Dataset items
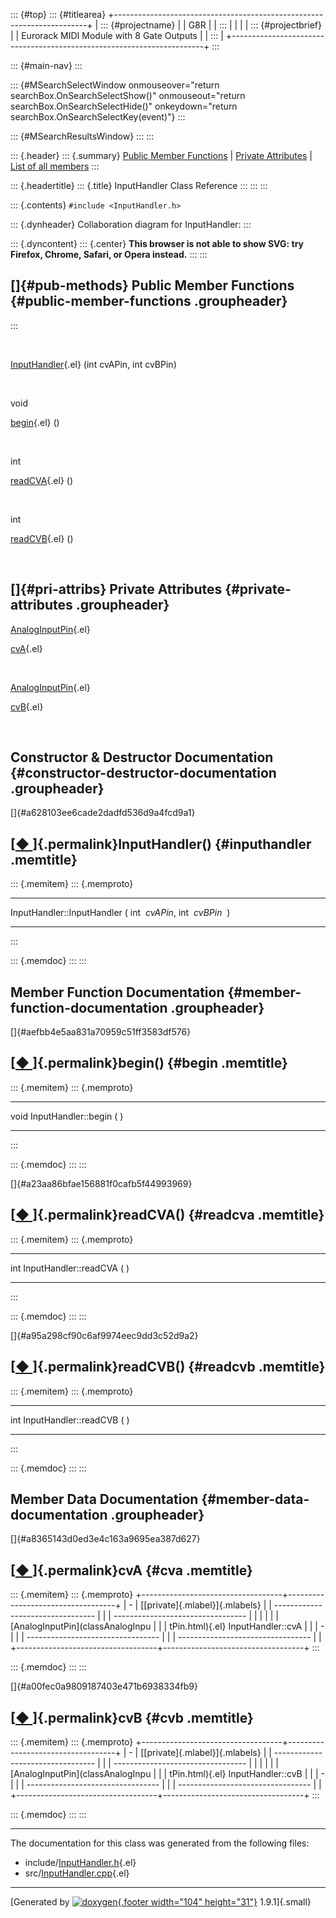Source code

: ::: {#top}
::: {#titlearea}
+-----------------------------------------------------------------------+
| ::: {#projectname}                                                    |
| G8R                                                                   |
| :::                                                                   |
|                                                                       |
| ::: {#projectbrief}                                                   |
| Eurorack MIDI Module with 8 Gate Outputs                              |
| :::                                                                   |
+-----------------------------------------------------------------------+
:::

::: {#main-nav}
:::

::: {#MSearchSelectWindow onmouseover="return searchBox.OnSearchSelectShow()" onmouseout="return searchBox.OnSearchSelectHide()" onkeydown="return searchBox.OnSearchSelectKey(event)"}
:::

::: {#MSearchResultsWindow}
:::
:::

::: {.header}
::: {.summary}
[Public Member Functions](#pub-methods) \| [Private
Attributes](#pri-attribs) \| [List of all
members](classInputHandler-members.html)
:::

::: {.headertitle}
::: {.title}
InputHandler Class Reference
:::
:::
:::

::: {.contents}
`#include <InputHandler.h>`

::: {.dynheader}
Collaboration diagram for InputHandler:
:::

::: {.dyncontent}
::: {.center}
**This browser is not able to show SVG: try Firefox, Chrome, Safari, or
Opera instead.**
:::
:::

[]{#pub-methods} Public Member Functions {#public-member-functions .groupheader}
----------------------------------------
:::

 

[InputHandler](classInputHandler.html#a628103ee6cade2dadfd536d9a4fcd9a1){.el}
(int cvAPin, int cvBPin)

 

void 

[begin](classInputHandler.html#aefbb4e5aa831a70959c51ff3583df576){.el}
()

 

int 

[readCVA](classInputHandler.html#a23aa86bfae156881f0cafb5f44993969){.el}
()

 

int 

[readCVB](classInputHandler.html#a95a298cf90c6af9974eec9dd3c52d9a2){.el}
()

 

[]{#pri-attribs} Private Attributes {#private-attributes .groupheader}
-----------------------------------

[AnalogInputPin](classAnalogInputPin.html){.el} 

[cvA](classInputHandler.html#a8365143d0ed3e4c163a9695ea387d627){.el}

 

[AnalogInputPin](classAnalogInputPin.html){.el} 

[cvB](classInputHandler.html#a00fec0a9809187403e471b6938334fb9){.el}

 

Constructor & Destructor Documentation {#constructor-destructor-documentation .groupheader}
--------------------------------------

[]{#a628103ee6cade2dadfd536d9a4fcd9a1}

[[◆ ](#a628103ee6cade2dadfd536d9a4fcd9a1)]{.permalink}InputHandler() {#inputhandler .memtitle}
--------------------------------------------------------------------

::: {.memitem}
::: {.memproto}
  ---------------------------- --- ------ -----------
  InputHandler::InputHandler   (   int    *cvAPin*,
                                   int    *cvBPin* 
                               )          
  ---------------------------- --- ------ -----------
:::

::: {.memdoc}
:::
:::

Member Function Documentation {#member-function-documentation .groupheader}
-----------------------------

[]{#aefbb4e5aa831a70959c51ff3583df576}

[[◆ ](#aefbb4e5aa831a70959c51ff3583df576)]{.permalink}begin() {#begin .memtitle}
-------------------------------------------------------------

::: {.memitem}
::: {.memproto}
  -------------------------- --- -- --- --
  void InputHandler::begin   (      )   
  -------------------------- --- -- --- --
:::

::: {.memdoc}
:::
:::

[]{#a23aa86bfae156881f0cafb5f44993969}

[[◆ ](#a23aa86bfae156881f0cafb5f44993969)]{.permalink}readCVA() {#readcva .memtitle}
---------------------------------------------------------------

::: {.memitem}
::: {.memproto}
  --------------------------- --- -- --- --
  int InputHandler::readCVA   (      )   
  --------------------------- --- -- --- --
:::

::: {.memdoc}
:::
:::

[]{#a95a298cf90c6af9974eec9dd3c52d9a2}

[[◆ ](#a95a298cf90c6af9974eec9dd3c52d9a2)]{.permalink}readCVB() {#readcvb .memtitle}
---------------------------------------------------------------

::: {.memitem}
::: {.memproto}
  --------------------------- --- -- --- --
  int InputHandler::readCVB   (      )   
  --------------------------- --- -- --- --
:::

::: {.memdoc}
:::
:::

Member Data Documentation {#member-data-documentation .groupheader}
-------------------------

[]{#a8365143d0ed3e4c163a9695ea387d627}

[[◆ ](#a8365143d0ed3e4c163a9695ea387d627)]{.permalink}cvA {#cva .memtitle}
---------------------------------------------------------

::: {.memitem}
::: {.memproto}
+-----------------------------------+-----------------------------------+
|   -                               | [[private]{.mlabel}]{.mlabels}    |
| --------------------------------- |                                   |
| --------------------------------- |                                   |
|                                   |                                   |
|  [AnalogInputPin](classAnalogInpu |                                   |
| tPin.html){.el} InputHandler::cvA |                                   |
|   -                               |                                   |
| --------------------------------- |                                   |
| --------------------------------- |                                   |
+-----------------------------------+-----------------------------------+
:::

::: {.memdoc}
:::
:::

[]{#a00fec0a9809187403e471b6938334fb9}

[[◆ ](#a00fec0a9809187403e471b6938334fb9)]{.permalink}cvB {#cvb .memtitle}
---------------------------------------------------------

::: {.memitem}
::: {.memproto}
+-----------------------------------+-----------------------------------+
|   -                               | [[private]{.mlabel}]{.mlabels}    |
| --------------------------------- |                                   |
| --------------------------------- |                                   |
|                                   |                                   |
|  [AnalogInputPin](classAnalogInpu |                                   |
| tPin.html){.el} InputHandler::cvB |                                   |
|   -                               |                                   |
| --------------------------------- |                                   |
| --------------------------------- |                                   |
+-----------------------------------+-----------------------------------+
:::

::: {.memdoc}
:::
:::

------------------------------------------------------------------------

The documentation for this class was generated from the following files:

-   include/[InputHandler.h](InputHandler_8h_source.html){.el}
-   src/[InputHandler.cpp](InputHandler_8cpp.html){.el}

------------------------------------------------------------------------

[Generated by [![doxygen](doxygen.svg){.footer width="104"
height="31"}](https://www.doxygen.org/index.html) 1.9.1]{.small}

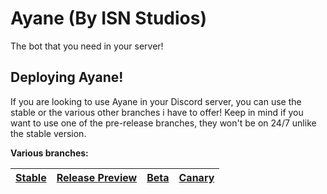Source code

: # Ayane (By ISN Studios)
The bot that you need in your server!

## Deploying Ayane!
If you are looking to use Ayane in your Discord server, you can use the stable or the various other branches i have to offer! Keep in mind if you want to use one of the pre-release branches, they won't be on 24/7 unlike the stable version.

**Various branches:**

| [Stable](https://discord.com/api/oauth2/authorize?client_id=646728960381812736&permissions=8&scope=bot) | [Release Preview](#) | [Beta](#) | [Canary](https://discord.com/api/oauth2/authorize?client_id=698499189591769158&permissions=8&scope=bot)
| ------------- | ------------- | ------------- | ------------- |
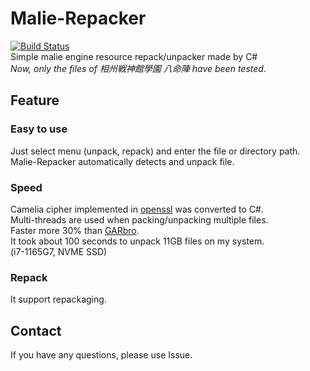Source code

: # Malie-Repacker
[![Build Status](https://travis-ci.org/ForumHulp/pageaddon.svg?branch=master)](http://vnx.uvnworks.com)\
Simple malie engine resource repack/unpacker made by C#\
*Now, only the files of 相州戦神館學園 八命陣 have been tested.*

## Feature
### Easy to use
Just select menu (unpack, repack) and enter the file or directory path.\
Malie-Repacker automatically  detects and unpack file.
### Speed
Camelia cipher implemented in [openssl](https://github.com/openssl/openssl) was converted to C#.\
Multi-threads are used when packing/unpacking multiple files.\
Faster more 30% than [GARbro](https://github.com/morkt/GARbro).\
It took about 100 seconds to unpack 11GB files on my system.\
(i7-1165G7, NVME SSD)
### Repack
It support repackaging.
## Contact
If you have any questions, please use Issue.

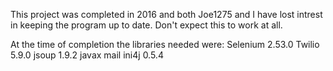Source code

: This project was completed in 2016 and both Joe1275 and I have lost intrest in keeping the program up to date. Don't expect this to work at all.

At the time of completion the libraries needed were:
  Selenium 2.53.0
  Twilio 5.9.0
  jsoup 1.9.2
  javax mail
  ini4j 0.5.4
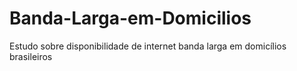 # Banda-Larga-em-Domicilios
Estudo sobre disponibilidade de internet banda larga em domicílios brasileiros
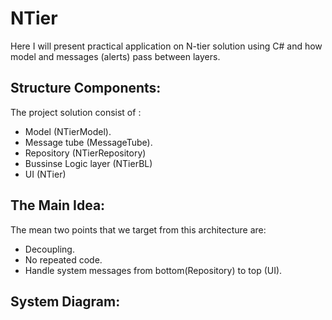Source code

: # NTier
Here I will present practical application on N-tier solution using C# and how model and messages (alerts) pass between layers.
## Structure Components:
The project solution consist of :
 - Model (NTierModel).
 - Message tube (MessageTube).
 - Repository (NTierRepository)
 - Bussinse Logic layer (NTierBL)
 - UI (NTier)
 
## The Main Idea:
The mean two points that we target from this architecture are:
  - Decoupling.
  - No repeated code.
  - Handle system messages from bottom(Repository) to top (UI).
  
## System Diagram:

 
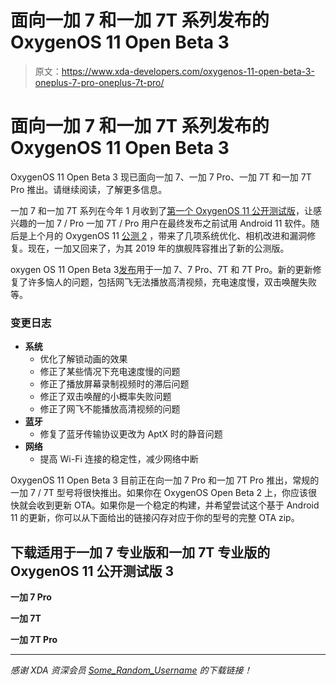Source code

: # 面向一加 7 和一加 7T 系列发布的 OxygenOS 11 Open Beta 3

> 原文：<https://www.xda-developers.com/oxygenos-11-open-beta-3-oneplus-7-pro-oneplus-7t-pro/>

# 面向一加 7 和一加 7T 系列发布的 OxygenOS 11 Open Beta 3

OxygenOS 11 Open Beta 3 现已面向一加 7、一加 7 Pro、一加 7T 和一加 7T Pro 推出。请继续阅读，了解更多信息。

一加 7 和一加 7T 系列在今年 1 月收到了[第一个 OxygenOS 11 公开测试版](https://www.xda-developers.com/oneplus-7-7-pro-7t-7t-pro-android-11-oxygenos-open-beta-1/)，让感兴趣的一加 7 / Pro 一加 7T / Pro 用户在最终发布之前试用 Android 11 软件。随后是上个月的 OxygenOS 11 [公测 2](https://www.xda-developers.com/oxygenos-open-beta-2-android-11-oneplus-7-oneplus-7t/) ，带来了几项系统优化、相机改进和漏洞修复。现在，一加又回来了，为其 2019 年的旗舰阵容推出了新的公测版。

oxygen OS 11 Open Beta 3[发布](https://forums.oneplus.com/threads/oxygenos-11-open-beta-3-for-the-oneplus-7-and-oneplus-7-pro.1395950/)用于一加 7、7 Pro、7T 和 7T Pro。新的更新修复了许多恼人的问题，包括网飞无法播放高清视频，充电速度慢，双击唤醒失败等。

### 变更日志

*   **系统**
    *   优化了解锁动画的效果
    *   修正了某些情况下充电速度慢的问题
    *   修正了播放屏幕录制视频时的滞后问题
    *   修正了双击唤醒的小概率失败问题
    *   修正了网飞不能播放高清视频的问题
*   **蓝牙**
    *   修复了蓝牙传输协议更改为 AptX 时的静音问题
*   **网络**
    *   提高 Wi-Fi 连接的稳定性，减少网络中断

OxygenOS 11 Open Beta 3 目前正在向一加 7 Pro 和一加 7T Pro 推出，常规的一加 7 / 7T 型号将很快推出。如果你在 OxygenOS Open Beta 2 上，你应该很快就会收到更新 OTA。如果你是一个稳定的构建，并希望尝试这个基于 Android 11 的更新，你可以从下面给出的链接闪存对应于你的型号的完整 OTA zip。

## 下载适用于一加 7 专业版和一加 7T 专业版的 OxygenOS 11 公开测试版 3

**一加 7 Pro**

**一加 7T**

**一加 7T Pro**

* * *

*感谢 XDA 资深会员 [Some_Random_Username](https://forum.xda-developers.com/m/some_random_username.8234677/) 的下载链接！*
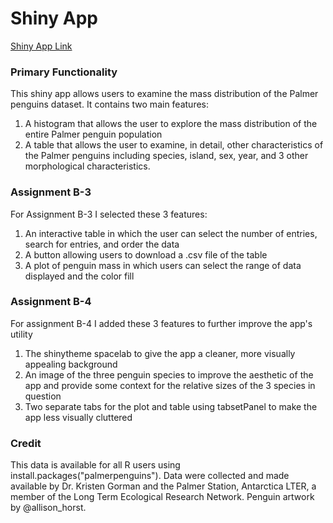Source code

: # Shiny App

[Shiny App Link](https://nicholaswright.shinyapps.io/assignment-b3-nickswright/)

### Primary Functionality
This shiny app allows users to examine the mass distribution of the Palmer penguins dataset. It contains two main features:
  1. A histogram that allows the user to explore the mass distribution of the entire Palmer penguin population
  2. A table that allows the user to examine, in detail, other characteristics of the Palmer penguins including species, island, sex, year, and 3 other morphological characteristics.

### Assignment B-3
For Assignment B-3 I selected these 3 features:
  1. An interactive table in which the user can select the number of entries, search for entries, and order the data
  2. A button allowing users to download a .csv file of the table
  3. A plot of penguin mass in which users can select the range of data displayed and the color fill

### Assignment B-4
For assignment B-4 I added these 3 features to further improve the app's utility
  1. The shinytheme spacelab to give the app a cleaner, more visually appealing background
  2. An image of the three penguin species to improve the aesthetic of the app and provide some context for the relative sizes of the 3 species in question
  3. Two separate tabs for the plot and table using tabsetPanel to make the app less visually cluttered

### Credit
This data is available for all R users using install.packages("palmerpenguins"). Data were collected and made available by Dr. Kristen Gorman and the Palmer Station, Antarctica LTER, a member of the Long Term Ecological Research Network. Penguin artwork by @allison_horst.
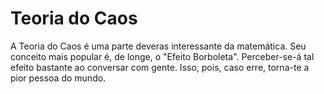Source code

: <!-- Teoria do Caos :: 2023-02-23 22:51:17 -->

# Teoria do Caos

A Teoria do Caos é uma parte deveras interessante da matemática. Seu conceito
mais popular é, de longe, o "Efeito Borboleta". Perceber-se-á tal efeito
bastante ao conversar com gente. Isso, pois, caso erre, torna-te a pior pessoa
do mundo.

- Your objective
Working down the entries above, count each line in which "threads" occurs, and state only the resulting number.

- Solution below
2